Rotavirus VP6 antibody – clone R15
Mouse anti Rotavirus VP6 antibody (clone R15) is specific to the rotavirus VP6 structural protein. The antibody does not cross react with Campylobacter spp., Clostridium difficile, Escherichia coli, Listeria monocytogenes, Salmonella spp., Shigella spp., Yersinia enterocolitica, Enterovirus, Norovirus, Astrovirus, Adenovirus, Cryptosporidium parvum, Giardia lamblia, Helicobacter pylori, Entamoeba histolytica, Staphylococcus aureus.
The genus rotavirus belongs to the Reoviridae family of viruses. Rotaviruses are non-enveloped, double stranded RNA (dsRNA) viruses that are capable of infecting animals, birds and humans. In the mature virion, a complex triple-layered viral capsid surrounds a genome composed of eleven segments of dsRNA. These RNA segments code for 6 structural and 6 non-structural proteins (CDC). Rotavirus are classified according to the serological reactivity and genetic variability of the structural VP6 protein. Currently, eight species of rotavirus are recognised and are referred to as groups A-H. Group A rotaviruses are the most common cause of human disease, but group B and C rotaviruses have also been found to infect humans.

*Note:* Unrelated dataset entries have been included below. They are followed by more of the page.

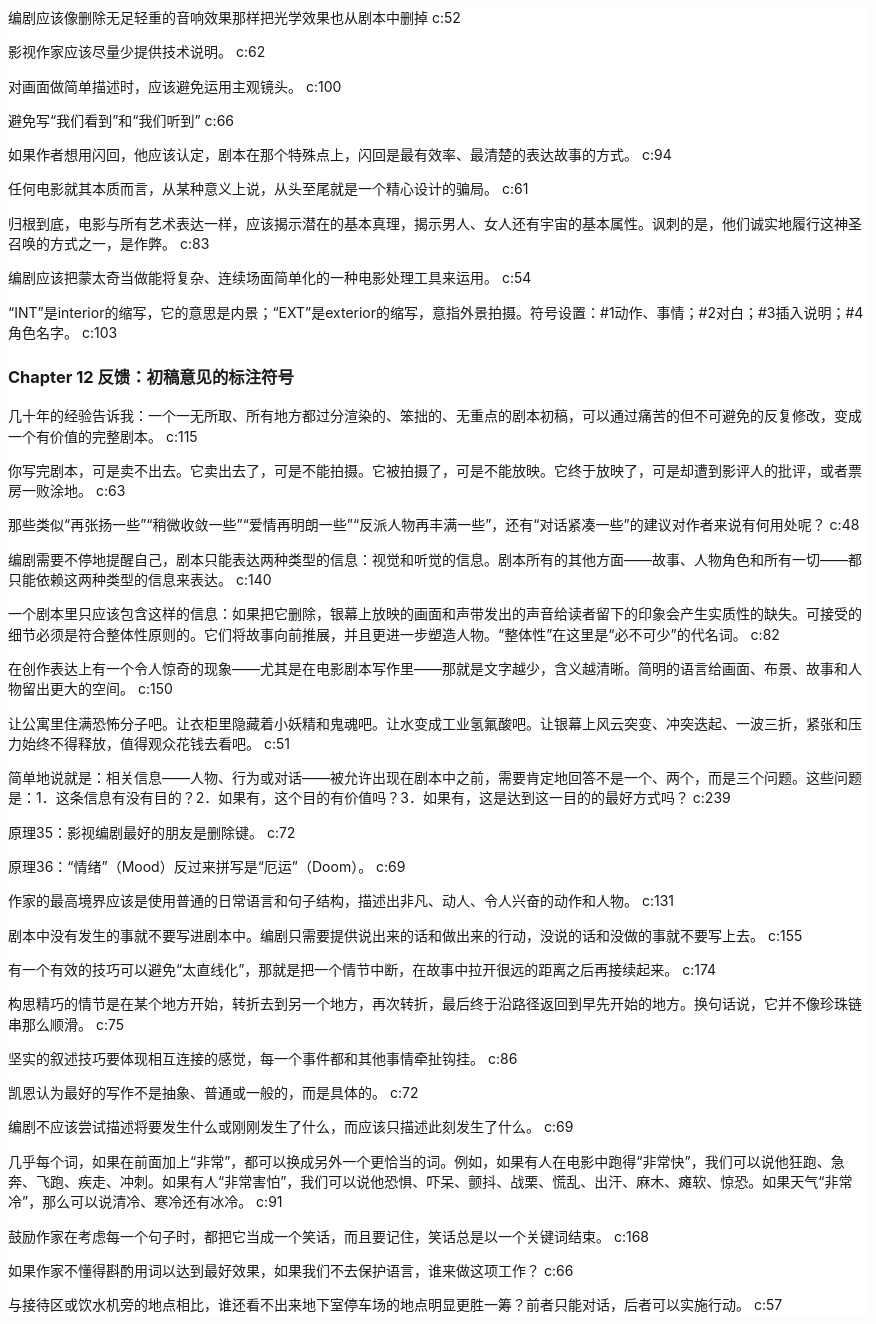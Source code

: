 编剧应该像删除无足轻重的音响效果那样把光学效果也从剧本中删掉 c:52

影视作家应该尽量少提供技术说明。 c:62

对画面做简单描述时，应该避免运用主观镜头。 c:100

避免写“我们看到”和“我们听到” c:66

如果作者想用闪回，他应该认定，剧本在那个特殊点上，闪回是最有效率、最清楚的表达故事的方式。 c:94

任何电影就其本质而言，从某种意义上说，从头至尾就是一个精心设计的骗局。 c:61

归根到底，电影与所有艺术表达一样，应该揭示潜在的基本真理，揭示男人、女人还有宇宙的基本属性。讽刺的是，他们诚实地履行这神圣召唤的方式之一，是作弊。 c:83

编剧应该把蒙太奇当做能将复杂、连续场面简单化的一种电影处理工具来运用。 c:54

“INT”是interior的缩写，它的意思是内景；“EXT”是exterior的缩写，意指外景拍摄。符号设置：#1动作、事情；#2对白；#3插入说明；#4角色名字。 c:103

### Chapter 12 反馈：初稿意见的标注符号

几十年的经验告诉我：一个一无所取、所有地方都过分渲染的、笨拙的、无重点的剧本初稿，可以通过痛苦的但不可避免的反复修改，变成一个有价值的完整剧本。 c:115

你写完剧本，可是卖不出去。它卖出去了，可是不能拍摄。它被拍摄了，可是不能放映。它终于放映了，可是却遭到影评人的批评，或者票房一败涂地。 c:63

那些类似“再张扬一些”“稍微收敛一些”“爱情再明朗一些”“反派人物再丰满一些”，还有“对话紧凑一些”的建议对作者来说有何用处呢？ c:48

编剧需要不停地提醒自己，剧本只能表达两种类型的信息：视觉和听觉的信息。剧本所有的其他方面——故事、人物角色和所有一切——都只能依赖这两种类型的信息来表达。 c:140

一个剧本里只应该包含这样的信息：如果把它删除，银幕上放映的画面和声带发出的声音给读者留下的印象会产生实质性的缺失。可接受的细节必须是符合整体性原则的。它们将故事向前推展，并且更进一步塑造人物。“整体性”在这里是“必不可少”的代名词。 c:82

在创作表达上有一个令人惊奇的现象——尤其是在电影剧本写作里——那就是文字越少，含义越清晰。简明的语言给画面、布景、故事和人物留出更大的空间。 c:150

让公寓里住满恐怖分子吧。让衣柜里隐藏着小妖精和鬼魂吧。让水变成工业氢氟酸吧。让银幕上风云突变、冲突迭起、一波三折，紧张和压力始终不得释放，值得观众花钱去看吧。 c:51

简单地说就是：相关信息——人物、行为或对话——被允许出现在剧本中之前，需要肯定地回答不是一个、两个，而是三个问题。这些问题是：1．这条信息有没有目的？2．如果有，这个目的有价值吗？3．如果有，这是达到这一目的的最好方式吗？ c:239

原理35：影视编剧最好的朋友是删除键。 c:72

原理36：“情绪”（Mood）反过来拼写是“厄运”（Doom）。 c:69

作家的最高境界应该是使用普通的日常语言和句子结构，描述出非凡、动人、令人兴奋的动作和人物。 c:131

剧本中没有发生的事就不要写进剧本中。编剧只需要提供说出来的话和做出来的行动，没说的话和没做的事就不要写上去。 c:155

有一个有效的技巧可以避免“太直线化”，那就是把一个情节中断，在故事中拉开很远的距离之后再接续起来。 c:174

构思精巧的情节是在某个地方开始，转折去到另一个地方，再次转折，最后终于沿路径返回到早先开始的地方。换句话说，它并不像珍珠链串那么顺滑。 c:75

坚实的叙述技巧要体现相互连接的感觉，每一个事件都和其他事情牵扯钩挂。 c:86

凯恩认为最好的写作不是抽象、普通或一般的，而是具体的。 c:72

编剧不应该尝试描述将要发生什么或刚刚发生了什么，而应该只描述此刻发生了什么。 c:69

几乎每个词，如果在前面加上“非常”，都可以换成另外一个更恰当的词。例如，如果有人在电影中跑得“非常快”，我们可以说他狂跑、急奔、飞跑、疾走、冲刺。如果有人“非常害怕”，我们可以说他恐惧、吓呆、颤抖、战栗、慌乱、出汗、麻木、瘫软、惊恐。如果天气“非常冷”，那么可以说清冷、寒冷还有冰冷。 c:91

鼓励作家在考虑每一个句子时，都把它当成一个笑话，而且要记住，笑话总是以一个关键词结束。 c:168

如果作家不懂得斟酌用词以达到最好效果，如果我们不去保护语言，谁来做这项工作？ c:66

与接待区或饮水机旁的地点相比，谁还看不出来地下室停车场的地点明显更胜一筹？前者只能对话，后者可以实施行动。 c:57
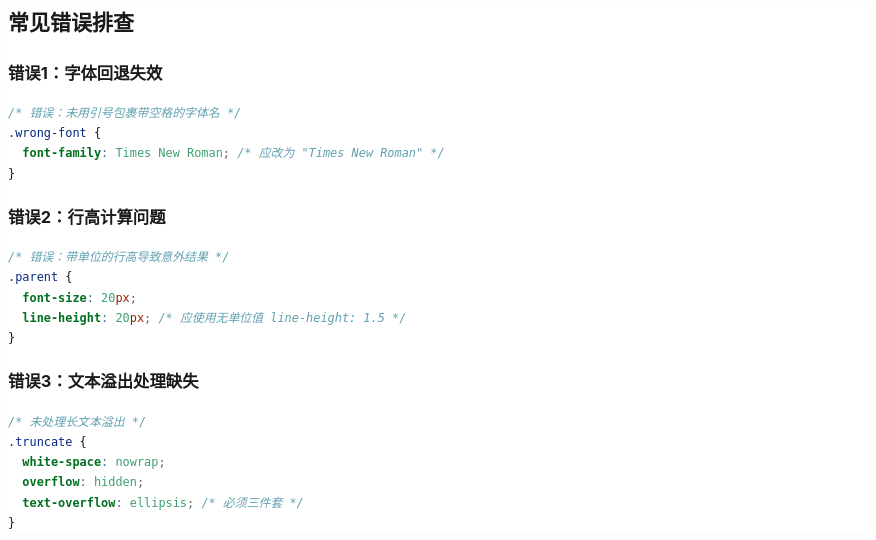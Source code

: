 
## 常见错误排查
### 错误1：字体回退失效
```css
/* 错误：未用引号包裹带空格的字体名 */
.wrong-font {
  font-family: Times New Roman; /* 应改为 "Times New Roman" */
}
```

### 错误2：行高计算问题
```css
/* 错误：带单位的行高导致意外结果 */
.parent {
  font-size: 20px;
  line-height: 20px; /* 应使用无单位值 line-height: 1.5 */
}
```

### 错误3：文本溢出处理缺失
```css
/* 未处理长文本溢出 */
.truncate {
  white-space: nowrap;
  overflow: hidden;
  text-overflow: ellipsis; /* 必须三件套 */
}
```
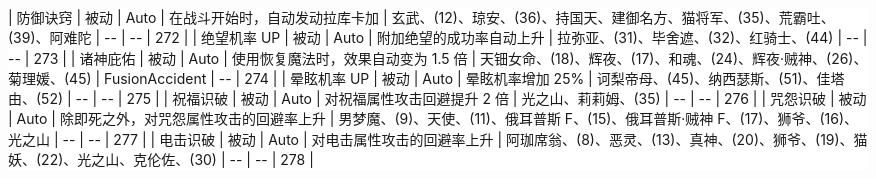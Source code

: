 |       防御诀窍       | 被动 |  Auto  |                   在战斗开始时，自动发动拉库卡加                   |                                                                                                            玄武、(12)、琼安、(36)、持国天、建御名方、猫将军、(35)、荒霸吐、(39)、阿难陀                                                                                                             |                             --                             |            --            | 272  |
|     绝望机率 UP      | 被动 |  Auto  |                      附加绝望的成功率自动上升                      |                                                                                                                              拉弥亚、(31)、毕舍遮、(32)、红骑士、(44)                                                                                                                               |                             --                             |            --            | 273  |
|       诸神庇佑       | 被动 |  Auto  |                使用恢复魔法时，效果自动变为 1.5 倍                 |                                                                                                                天钿女命、(18)、辉夜、(17)、和魂、(24)、辉夜·贼神、(26)、菊理媛、(45)                                                                                                                |                       FusionAccident                       |            --            | 274  |
|     晕眩机率 UP      | 被动 |  Auto  |                          晕眩机率增加 25%                          |                                                                                                                            诃梨帝母、(45)、纳西瑟斯、(51)、佳塔由、(52)                                                                                                                             |                             --                             |            --            | 275  |
|       祝福识破       | 被动 |  Auto  |                    对祝福属性攻击回避提升 2 倍                     |                                                                                                                                        光之山、莉莉姆、(35)                                                                                                                                         |                             --                             |            --            | 276  |
|       咒怨识破       | 被动 |  Auto  |               除即死之外，对咒怨属性攻击的回避率上升               |                                                                                                        男梦魔、(9)、天使、(11)、俄耳普斯 F、(15)、俄耳普斯·贼神 F、(17)、狮爷、(16)、光之山                                                                                                         |                             --                             |            --            | 277  |
|       电击识破       | 被动 |  Auto  |                     对电击属性攻击的回避率上升                     |                                                                                                         阿珈席翁、(8)、恶灵、(13)、真神、(20)、狮爷、(19)、猫妖、(22)、光之山、克伦佐、(30)                                                                                                         |                             --                             |            --            | 278  |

Rotavirus is transmitted from person-to-person by the faecal oral route via contact with faeces contaminated clothing, surfaces and infected individuals. Occasionally, the virus can also be transmitted via respiratory droplets produced by coughing or sneezing. Rotavirus infection is the most common cause of severe diarrhoea in infants and young children worldwide. Symptoms of rotavirus infection include lethargy, fever, vomiting, abdominal pain, severe watery diarrhoea and dehydration. Severe dehydration can often lead to hospitalization and in some cases death. Rotavirus infection in older children and adults may be mild or even asymptomatic.
Effective vaccines are available which have helped to reduce severe diarrhoea and childhood mortality, caused by rotavirus infection. However, rotavirus continues to have a major global impact on childhood morbidity and mortality, particularly in developing countries (WHO).